Узнав от Мэри эту страшную весть, я не стал долго раздумывать над тем, как это могло случиться, а тотчас же попросил милую девушку добежать до клена, под которым сидел переводчик, и позвать его к нам на помощь, но Мэри не соглашалась оставить меня одного.
— Нет, нет, — возразила она, — вы не должны идти одни в кухню, их двое, и они кажутся на вид здоровенными и решительными мерзавцами; каждый из них вооружен, а лица их густо вымазаны сажей. Нет, нет, как вы хотите, а я пойду с вами.
Не рассуждая далее, я пошел вместе с Мэри через столовую в людскую, выходившую окнами во внутренний двор. Из окна людской, приходившегося как раз против окошка кухни, мы ясно могли видеть, что происходило в самой кухне. Двое людей хлопотали, складывая из дров что-то вроде костра в одном из углов кухни, где, по их верному расчету, пламя должно было охватить деревянную лестницу, ведущую в верхний этаж, и оттуда проникнуть на чердак, охватить балки и добраться до крыши. К счастью, все полы в этой части дома были из каменных плит.
На кухне в костре вспыхнул на мгновение яркий огонек, предвещавший, что сложенные в кучу материалы успели уже загореться. При виде огня самая опасность показалась мне как будто менее грозной, чем я полагал в моем воображении. Костер этот был сооружен из дров, принесенных кухаркой к завтрашнему дню, и зажжен от угля, взятого из-под плиты. Куча нагроможденных горючих материалов была весьма значительна, и огонь весело пробегал по ней, а негодяи между тем нагромождали на нее еще стулья и кухонные скамьи.

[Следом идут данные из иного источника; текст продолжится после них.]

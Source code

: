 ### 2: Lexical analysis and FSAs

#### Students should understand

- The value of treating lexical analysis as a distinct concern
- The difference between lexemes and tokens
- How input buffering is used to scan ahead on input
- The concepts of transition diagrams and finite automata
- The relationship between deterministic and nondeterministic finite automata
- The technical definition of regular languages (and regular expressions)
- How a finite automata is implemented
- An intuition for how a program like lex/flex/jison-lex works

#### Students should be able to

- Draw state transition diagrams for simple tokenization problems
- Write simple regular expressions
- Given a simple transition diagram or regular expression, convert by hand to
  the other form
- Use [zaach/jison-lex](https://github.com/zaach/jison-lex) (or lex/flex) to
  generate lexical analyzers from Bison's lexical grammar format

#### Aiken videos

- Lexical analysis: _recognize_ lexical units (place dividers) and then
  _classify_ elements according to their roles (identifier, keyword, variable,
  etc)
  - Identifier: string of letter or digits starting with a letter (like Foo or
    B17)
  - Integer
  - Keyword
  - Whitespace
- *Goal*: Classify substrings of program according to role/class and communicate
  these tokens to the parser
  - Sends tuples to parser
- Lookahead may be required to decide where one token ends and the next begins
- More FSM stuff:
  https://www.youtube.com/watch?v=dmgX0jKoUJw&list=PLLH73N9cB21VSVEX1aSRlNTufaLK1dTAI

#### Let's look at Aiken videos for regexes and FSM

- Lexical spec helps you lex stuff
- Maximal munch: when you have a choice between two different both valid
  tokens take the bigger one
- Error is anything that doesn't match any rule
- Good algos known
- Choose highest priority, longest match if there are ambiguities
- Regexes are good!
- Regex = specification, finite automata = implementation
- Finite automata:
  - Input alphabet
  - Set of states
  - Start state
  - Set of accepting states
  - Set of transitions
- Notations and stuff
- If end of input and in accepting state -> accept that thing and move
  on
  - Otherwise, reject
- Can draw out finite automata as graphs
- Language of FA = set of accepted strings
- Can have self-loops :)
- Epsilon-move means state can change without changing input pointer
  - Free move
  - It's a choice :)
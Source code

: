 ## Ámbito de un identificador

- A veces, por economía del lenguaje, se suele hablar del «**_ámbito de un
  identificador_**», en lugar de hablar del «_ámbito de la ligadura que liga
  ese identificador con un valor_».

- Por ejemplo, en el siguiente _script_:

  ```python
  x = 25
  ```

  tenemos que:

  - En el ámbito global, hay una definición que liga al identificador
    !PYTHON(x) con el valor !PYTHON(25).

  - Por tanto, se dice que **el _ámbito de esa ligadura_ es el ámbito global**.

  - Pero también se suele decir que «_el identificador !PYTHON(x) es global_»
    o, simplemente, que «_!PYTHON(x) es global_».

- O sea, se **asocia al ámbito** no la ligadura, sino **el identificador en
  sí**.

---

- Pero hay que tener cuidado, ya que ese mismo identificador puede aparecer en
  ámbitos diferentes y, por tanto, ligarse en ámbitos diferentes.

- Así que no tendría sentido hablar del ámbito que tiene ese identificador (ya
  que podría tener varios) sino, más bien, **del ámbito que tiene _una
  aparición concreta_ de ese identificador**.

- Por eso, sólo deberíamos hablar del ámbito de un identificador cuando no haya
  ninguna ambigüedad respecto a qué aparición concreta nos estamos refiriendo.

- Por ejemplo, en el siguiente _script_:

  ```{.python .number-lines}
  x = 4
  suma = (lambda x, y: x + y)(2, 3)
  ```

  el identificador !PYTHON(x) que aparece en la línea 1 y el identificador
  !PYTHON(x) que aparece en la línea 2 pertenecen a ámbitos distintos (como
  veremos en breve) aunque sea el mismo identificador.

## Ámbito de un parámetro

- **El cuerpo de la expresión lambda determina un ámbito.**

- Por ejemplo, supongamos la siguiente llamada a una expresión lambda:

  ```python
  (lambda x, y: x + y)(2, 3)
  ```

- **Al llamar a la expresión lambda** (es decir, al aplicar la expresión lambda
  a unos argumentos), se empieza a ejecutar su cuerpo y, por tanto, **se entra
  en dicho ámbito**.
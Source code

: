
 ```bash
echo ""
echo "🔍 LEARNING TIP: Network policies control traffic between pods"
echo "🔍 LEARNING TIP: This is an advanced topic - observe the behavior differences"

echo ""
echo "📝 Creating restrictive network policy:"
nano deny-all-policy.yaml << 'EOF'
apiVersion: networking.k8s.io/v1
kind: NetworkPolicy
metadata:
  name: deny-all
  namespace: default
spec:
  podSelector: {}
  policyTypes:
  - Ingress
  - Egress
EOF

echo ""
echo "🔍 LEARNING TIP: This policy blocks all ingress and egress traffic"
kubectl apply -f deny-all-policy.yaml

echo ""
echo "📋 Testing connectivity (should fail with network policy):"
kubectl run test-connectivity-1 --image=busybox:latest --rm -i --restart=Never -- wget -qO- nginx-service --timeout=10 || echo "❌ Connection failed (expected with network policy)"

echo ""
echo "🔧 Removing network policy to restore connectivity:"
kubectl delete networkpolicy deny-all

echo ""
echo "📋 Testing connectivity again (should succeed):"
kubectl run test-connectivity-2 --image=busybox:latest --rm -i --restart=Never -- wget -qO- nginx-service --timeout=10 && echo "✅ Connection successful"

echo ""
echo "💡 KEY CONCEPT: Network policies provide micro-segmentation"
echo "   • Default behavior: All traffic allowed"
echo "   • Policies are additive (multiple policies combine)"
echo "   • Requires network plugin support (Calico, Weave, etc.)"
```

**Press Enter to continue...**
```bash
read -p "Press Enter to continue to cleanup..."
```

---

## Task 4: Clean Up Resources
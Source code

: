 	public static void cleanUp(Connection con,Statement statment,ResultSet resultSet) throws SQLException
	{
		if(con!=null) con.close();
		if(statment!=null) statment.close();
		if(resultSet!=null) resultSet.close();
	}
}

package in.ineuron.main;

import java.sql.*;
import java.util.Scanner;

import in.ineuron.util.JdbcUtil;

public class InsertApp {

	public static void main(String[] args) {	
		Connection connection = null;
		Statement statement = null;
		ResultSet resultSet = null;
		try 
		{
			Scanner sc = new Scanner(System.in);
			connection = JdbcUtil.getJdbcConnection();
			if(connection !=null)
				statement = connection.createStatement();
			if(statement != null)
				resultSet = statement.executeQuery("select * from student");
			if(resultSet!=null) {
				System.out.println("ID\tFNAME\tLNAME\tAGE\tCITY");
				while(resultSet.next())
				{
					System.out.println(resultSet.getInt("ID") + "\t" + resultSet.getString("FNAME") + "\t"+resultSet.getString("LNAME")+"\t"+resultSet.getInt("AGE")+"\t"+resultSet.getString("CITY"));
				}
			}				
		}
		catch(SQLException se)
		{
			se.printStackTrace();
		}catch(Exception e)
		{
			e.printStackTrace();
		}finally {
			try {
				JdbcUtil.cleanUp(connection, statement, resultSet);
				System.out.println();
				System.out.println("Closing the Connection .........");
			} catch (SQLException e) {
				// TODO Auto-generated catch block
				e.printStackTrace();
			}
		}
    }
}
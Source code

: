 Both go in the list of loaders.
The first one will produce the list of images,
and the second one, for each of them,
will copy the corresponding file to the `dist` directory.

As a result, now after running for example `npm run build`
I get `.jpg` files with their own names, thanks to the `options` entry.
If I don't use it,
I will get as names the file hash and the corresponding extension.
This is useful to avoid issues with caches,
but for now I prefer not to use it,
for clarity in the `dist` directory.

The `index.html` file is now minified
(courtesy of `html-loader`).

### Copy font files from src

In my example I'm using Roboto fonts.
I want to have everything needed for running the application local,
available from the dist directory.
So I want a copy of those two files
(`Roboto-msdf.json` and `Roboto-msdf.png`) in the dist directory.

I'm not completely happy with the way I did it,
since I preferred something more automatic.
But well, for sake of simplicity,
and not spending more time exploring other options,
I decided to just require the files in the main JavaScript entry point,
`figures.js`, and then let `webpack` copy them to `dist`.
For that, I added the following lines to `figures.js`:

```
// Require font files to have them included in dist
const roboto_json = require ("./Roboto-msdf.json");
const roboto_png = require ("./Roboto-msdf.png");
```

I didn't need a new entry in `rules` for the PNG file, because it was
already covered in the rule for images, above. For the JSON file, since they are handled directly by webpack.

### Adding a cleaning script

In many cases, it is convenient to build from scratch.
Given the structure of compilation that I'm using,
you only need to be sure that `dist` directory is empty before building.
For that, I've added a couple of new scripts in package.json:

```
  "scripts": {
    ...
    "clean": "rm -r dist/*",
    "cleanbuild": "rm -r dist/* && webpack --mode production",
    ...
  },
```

Конечно, я мог без труда уложить из ружья или пистолета обоих негодяев, но мне хотелось по возможности избежать кровопролития. Однако я предвидел серьезную борьбу и сознавал необходимость посторонней помощи.
— Прошу вас, мисс Мэри, подымитесь в комнату моего дяди и скажите, чтобы он поспешил сюда, а затем позовите с крыльца Тысячеязычного, чтобы и он пришел сюда.
— Право же, я боюсь вас одного оставить, мистер Литтлпедж, — мягко возразила и на этот раз Мэри.
Однако я настаивал, и она стрелой бросилась исполнять мое поручение.
Минуту спустя я услыхал, как она звала переводчика. Несмотря на предосторожность, звук ее голоса в тишине ночи раздался довольно явственно и, как я мог видеть, испугал злодеев. Они прислушались, переглянулись и, взглянув еще раз на свое сооружение, готовились уйти из кухни.
Решительная минута близилась; я должен был или готовиться к борьбе, или же дать им спокойно уйти. У меня было мелькнула мысль уложить одного из них на месте из ружья и схватиться с другим врукопашную, но мне стало страшно стать убийцей. Однако нельзя было терять ни минуты. Вот скрипнула дверь кухни, и я приготовился действовать. При звуке первых шагов этих негодяев по плитам мостовой двора я выстрелил в воздух, давая знать товарищам об опасности, и в тот же момент, схватив ружье за дуло, ошеломил ударом приклада первого из мерзавцев; он упал без чувств, точно под ударом ловкого мясника. Бросив ружье, я схватился со вторым негодяем, и мое нападение было для него столь неожиданным, что он не мог сразу справиться со мной, хотя и был сильнее и, очевидно, опытнее меня в борьбе.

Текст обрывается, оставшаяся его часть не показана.